The Petro Panic: Colombia Has Crashed, Is It Investable Now?
Now down 80%, are Colombian stocks cheap enough to justify the risk?
Summary
Colombian assets have slumped in recent months to historically low valuations.
That's because the country elected its first left-wing president of the modern era, and investors are reassessing whether the country will remain business-friendly.
I break down the bull and bear cases for Colombian assets.
My verdict on the macro situation, and individual Colombian equities including Ecopetrol, Bancolombia, Aval, and Tecnoglass.
I've been putting off writing this report for awhile for two reasons. One, I'm a Colombian resident and thus have significant personal feelings about our political and economic outlook. I've lived here since 2018, my wife is Colombian, and both my kids are dual Colombian-American citizens.
And also, the state of play remains very much unsettled. I'd much rather give you a decisive "this is what's going to happen" article, but there simply are too many unknowns to forecast with confidence today.
That said, valuations have now reached such absurdly low levels for Colombian assets that I feel compelled to update on the situation. There's also sentiment indicators that often mark a bottom. Blackrock just shut down its Colombia ETF. And Zerohedge just had a popular tweet about our plight:
When ETFs are closing down and the permabears are getting excited, there's often a buying opportunity. I don't have all the answers, but we can at least assess the Colombian situation and make investment decisions accordingly.
The Quick Bull Case
Two words: Deep value.
Colombian stocks are now down 80% (in dollar terms) since their 2012 peak:
The index hasn't changed much in composition, either. It's largely the same companies, with similar profitability today as it was in 2012. Except, before, they were trading at 15 P/E multiples and now they are at 4x P/E multiples.
Ecopetrol (EC), the state-managed oil company, is our largest listed company. Despite reporting record profits at the moment, shares are not far from their all-time lows and trade at 3.6x earnings:
The 23% dividend yield certainly catches some eyeballs as well.
After the oil company, the next most prominent Colombian assets are the banks. Three banking firms -- Bancolombia, Aval, and Davivienda, make up 70% of the entire national banking market. These have traditionally been sheltered from competition and earn abnormally high fees and net interest margins, making them some of the most profitable banks in South America.
Two of these firms, Bancolombia (CIB) and Aval (AVAL) are listed on the New York Stock Exchange. AVAL only went public in the U.S. in 2014, so a long-term chart is not available. CIB, however, has been quoted in New York since 1995.

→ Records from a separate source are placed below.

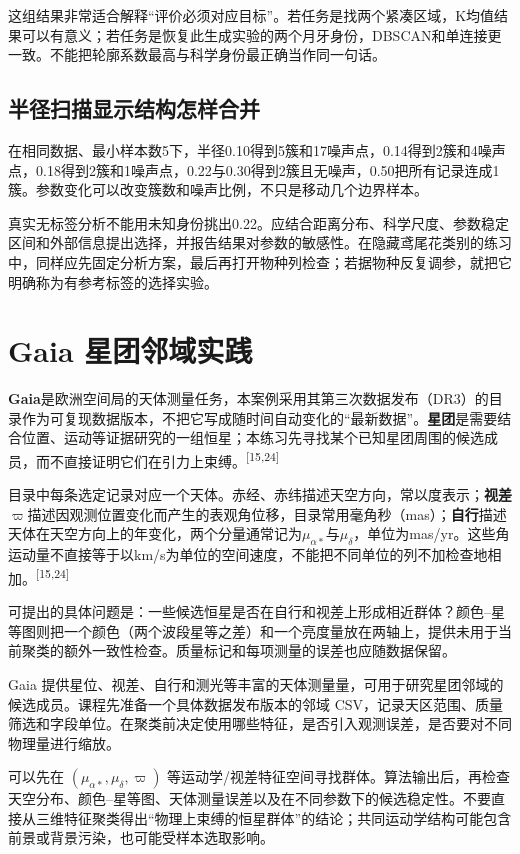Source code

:这组结果非常适合解释“评价必须对应目标”。若任务是找两个紧凑区域，K均值结果可以有意义；若任务是恢复此生成实验的两个月牙身份，DBSCAN和单连接更一致。不能把轮廓系数最高与科学身份最正确当作同一句话。

\subsection{半径扫描显示结构怎样合并}
在相同数据、最小样本数5下，半径0.10得到5簇和17噪声点，0.14得到2簇和4噪声点，0.18得到2簇和1噪声点，0.22与0.30得到2簇且无噪声，0.50把所有记录连成1簇。参数变化可以改变簇数和噪声比例，不只是移动几个边界样本。

真实无标签分析不能用未知身份挑出0.22。应结合距离分布、科学尺度、参数稳定区间和外部信息提出选择，并报告结果对参数的敏感性。在隐藏鸢尾花类别的练习中，同样应先固定分析方案，最后再打开物种列检查；若据物种反复调参，就把它明确称为有参考标签的选择实验。

\section{Gaia 星团邻域实践}

\label{sec:gaia-intro}
\textbf{Gaia}是欧洲空间局的天体测量任务，本案例采用其第三次数据发布（DR3）的目录作为可复现数据版本，不把它写成随时间自动变化的“最新数据”。\textbf{星团}是需要结合位置、运动等证据研究的一组恒星；本练习先寻找某个已知星团周围的候选成员，而不直接证明它们在引力上束缚。\textsuperscript{[15,24]}

目录中每条选定记录对应一个天体。赤经、赤纬描述天空方向，常以度表示；\textbf{视差}$\varpi$描述因观测位置变化而产生的表观角位移，目录常用毫角秒（mas）；\textbf{自行}描述天体在天空方向上的年变化，两个分量通常记为$\mu_{\alpha*}$与$\mu_\delta$，单位为mas/yr。这些角运动量不直接等于以km/s为单位的空间速度，不能把不同单位的列不加检查地相加。\textsuperscript{[15,24]}

可提出的具体问题是：一些候选恒星是否在自行和视差上形成相近群体？颜色--星等图则把一个颜色（两个波段星等之差）和一个亮度量放在两轴上，提供未用于当前聚类的额外一致性检查。质量标记和每项测量的误差也应随数据保留。

Gaia 提供星位、视差、自行和测光等丰富的天体测量量，可用于研究星团邻域的候选成员。课程先准备一个具体数据发布版本的邻域 CSV，记录天区范围、质量筛选和字段单位。在聚类前决定使用哪些特征，是否引入观测误差，是否要对不同物理量进行缩放。

可以先在 $(\mu_{\alpha *},\mu_\delta,\varpi)$ 等运动学/视差特征空间寻找群体。算法输出后，再检查天空分布、颜色--星等图、天体测量误差以及在不同参数下的候选稳定性。不要直接从三维特征聚类得出“物理上束缚的恒星群体”的结论；共同运动学结构可能包含前景或背景污染，也可能受样本选取影响。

Bancolombia, including dividends, is up about 500% since its U.S. IPO. However, there was a great deal of volatility along the way. Shares dropped to a buck during the 2001 Latin American default spree (Colombia didn't ultimately go bust, but most of its neighbors did). Then Bancolombia shares went up 50x between 2001 and 2012.
Shares were, incredibly enough, up 100% in 2003, up another 100% in 2004, and up 100% again in 2005 for good measure. A 10-bagger in three years.
Bancolombia also was one of the few banks to remain profitable in 2008/9 financial crisis and had already soared to new all-time highs by the beginning of 2010. Additionally, Colombia was the world's single best-performing investable emerging market in the 2000s decade.
So, this sort of jaw-dropping volatility for Colombia is normal. It's not unprecedented that Colombian stocks are currently off 80% from their highs. It also wouldn't be surprising if they rally 500-1,000% during the next bull market.
Bancolombia, like Ecopetrol, is currently at 4x earnings. It's also going for just 0.7x book value, which is a rather undemanding price for a firm that has traditionally averaged a 15% return on equity. Shares also pay a 10% dividend yield at the moment.
The Quick Bear Case
Buying stocks at these sorts of valuations should be a home run, right? Anyone that invested in Colombian stocks or bought property in Medellin in 2001 is now living on a yacht. Won't the same thing happen this time around?
Perhaps. But there are real risks to consider.
We'll get to the new president in a minute. But first, there's important context to consider. For example, Colombia's trade balance:
Chart in billions of dollars per month.
Traditionally, Colombia has run a balanced import/export policy with no trade surplus or deficit. This changed in 2014 when the price of oil plummeted. Colombia generally earns around half its foreign exchange dollars from petroleum, and thus having oil go from $100 to $50 was very bad news. The trade deficit eventually stabilized at around $1 billion per month.
With a Colombian GDP of $300 billion, a $12 billion annual trade deficit is around 4% of GDP. That's a significant sum but not devasting.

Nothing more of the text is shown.